**Task requirements:** Scan the entries below. List each line with "saves".

**Collected data:**
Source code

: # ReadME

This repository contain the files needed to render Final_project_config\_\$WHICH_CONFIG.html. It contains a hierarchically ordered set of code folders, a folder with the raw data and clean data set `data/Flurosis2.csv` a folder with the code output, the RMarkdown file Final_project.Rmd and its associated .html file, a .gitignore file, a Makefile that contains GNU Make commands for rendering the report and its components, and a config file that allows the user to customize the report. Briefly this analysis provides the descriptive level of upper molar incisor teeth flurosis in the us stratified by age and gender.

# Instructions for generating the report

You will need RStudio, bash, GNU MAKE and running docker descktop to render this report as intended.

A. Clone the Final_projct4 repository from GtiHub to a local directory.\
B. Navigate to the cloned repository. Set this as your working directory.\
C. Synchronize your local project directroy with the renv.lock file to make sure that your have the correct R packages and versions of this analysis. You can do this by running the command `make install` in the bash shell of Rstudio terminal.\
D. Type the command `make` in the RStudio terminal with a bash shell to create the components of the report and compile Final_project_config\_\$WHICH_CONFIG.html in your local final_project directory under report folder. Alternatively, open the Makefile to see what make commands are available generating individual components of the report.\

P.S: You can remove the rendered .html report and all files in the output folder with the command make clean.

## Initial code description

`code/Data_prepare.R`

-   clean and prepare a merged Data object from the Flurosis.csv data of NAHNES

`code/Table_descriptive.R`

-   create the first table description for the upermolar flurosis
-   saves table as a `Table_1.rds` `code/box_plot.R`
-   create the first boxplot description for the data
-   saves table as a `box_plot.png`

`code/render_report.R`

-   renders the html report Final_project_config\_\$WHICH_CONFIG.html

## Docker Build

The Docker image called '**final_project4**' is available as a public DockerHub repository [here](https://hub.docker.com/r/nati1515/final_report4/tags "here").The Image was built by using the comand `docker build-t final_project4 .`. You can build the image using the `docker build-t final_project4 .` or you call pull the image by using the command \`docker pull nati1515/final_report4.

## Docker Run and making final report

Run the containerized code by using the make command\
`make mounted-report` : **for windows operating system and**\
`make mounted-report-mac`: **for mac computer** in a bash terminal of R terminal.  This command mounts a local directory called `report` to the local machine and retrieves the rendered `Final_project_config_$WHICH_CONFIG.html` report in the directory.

**Answer:**
-   saves table as a `Table_1.rds` `code/box_plot.R`
-   saves table as a `box_plot.png`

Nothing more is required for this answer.